The intervention is followed by rest for a few hours in our day hospital.
Sperm is collected on the same day as the egg cell puncture, following a period of abstinence from sex for two to four days. This is done in a suite designed for this purpose or, if the conditions allow, at home. The sperm is prepared in the laboratory used to fertilise the egg cells.
The egg cells identified in the follicular fluid are transferred to a culture medium to be fertilised by the sperm (IVF). The result of fertilisation is observed 20 hours later.
The embryos will then be kept in culture in our laboratory to await transfer, which will take place three, five or six days after fertilisation (this depends on the number of embryos obtained). You will have the opportunity to discuss this with the laboratory team throughout the process of developing your embryos.
One or two embryos are transferred between three and six days after fertilisation.
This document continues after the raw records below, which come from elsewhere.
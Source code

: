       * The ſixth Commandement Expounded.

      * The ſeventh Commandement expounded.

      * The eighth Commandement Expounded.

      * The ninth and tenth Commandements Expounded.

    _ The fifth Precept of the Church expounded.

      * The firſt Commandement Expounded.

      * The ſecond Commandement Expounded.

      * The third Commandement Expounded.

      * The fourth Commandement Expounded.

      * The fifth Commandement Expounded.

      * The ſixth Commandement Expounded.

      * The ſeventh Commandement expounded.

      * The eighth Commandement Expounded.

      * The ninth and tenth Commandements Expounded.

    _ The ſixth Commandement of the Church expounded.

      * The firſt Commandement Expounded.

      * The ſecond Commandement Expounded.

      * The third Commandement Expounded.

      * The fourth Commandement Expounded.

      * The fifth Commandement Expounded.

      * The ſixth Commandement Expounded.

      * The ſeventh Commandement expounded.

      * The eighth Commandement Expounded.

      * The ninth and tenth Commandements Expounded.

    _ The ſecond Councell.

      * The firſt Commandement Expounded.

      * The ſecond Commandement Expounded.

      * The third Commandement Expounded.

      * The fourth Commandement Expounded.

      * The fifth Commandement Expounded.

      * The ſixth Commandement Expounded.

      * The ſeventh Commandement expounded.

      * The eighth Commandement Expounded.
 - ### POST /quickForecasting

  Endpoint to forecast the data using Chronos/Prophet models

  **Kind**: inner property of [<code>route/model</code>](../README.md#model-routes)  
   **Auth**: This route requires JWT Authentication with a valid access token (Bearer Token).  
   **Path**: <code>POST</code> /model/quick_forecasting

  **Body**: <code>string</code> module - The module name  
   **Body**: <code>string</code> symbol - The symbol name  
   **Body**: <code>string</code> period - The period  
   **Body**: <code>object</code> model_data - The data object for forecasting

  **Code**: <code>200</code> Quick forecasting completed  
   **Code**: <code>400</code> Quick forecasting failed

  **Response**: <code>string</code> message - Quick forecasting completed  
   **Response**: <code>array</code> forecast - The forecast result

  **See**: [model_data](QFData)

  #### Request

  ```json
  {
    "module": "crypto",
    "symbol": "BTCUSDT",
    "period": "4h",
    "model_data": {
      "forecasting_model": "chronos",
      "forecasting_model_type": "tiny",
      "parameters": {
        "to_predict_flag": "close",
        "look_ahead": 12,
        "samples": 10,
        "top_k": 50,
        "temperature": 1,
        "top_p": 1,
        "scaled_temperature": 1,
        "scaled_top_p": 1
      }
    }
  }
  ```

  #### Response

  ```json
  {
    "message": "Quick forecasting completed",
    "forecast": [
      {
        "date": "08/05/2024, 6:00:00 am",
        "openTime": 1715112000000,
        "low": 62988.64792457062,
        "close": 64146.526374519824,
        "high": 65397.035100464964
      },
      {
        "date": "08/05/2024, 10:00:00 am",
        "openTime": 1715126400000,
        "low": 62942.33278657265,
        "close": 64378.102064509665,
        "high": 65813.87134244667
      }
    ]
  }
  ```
The embryo(s) are delicately deposited into the uterus by means of a thin catheter. After this painless procedure, you can resume your normal activities.
Any embryos which are not transferred may then be cryopreserved. They may be used subsequently during a thawing cycle. Data currently available demonstrate that the pregnancy rates with cryopreserved embryos are equivalent to those with fresh transfer. The law allows your embryos to be stored for 10 years.
In our unit and according to clearly established criteria, we have a protocol of transferring only one embryo so as to maximise your chances of pregnancy and minimise the risk of multiple pregnancy, which bears its own risks. We will talk with you throughout all the stages of your treatment.